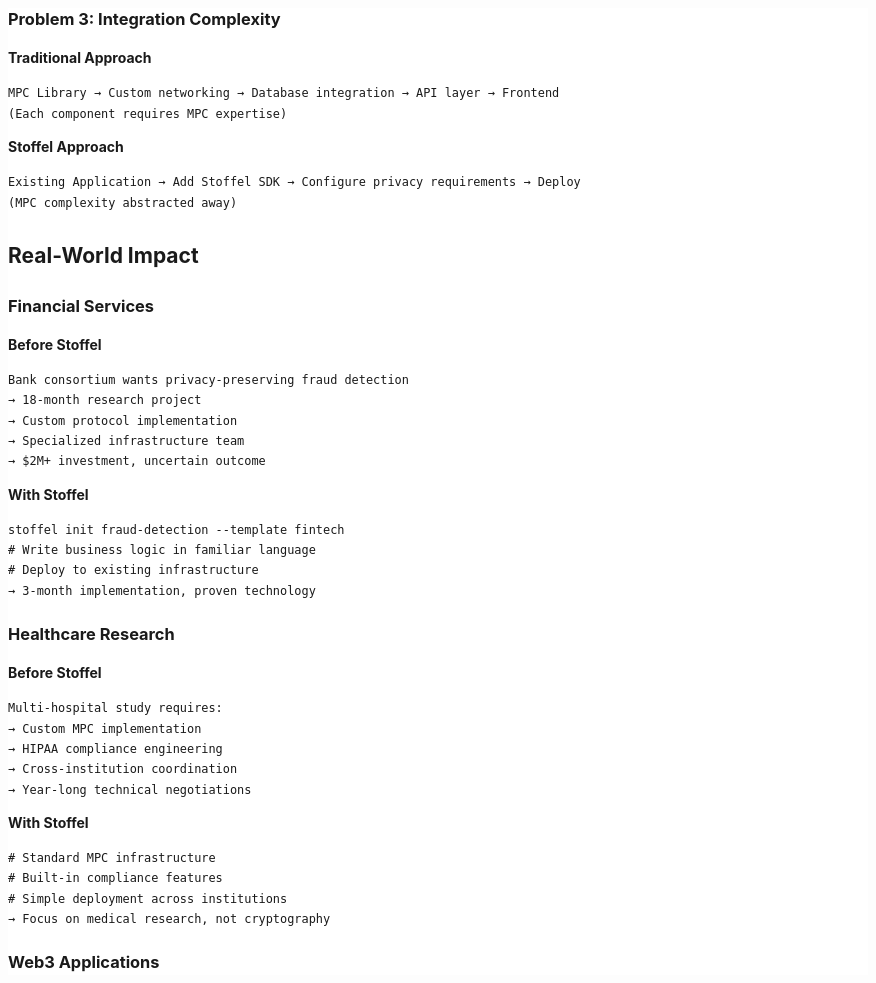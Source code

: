### Problem 3: **Integration Complexity**

**Traditional Approach**
```
MPC Library → Custom networking → Database integration → API layer → Frontend
(Each component requires MPC expertise)
```

**Stoffel Approach**
```
Existing Application → Add Stoffel SDK → Configure privacy requirements → Deploy
(MPC complexity abstracted away)
```

## Real-World Impact

### Financial Services

**Before Stoffel**
```
Bank consortium wants privacy-preserving fraud detection
→ 18-month research project
→ Custom protocol implementation
→ Specialized infrastructure team
→ $2M+ investment, uncertain outcome
```

**With Stoffel**
```
stoffel init fraud-detection --template fintech
# Write business logic in familiar language
# Deploy to existing infrastructure
→ 3-month implementation, proven technology
```

### Healthcare Research

**Before Stoffel**
```
Multi-hospital study requires:
→ Custom MPC implementation
→ HIPAA compliance engineering
→ Cross-institution coordination
→ Year-long technical negotiations
```

**With Stoffel**
```
# Standard MPC infrastructure
# Built-in compliance features
# Simple deployment across institutions
→ Focus on medical research, not cryptography
```

### Web3 Applications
• • •
Exercise –
The listing above needs to be output again exactly. Don't include the pictures.

Written solution –
Source code

:### Problem 3: **Integration Complexity**

**Traditional Approach**
```
MPC Library → Custom networking → Database integration → API layer → Frontend
(Each component requires MPC expertise)
```

**Stoffel Approach**
```
Existing Application → Add Stoffel SDK → Configure privacy requirements → Deploy
(MPC complexity abstracted away)
```

## Real-World Impact

### Financial Services

**Before Stoffel**
```
Bank consortium wants privacy-preserving fraud detection
→ 18-month research project
→ Custom protocol implementation
→ Specialized infrastructure team
→ $2M+ investment, uncertain outcome
```

**With Stoffel**
```
stoffel init fraud-detection --template fintech
# Write business logic in familiar language
# Deploy to existing infrastructure
→ 3-month implementation, proven technology
```

### Healthcare Research

**Before Stoffel**
```
Multi-hospital study requires:
→ Custom MPC implementation
→ HIPAA compliance engineering
→ Cross-institution coordination
→ Year-long technical negotiations
```

**With Stoffel**
```
# Standard MPC infrastructure
# Built-in compliance features
# Simple deployment across institutions
→ Focus on medical research, not cryptography
```

### Web3 Applications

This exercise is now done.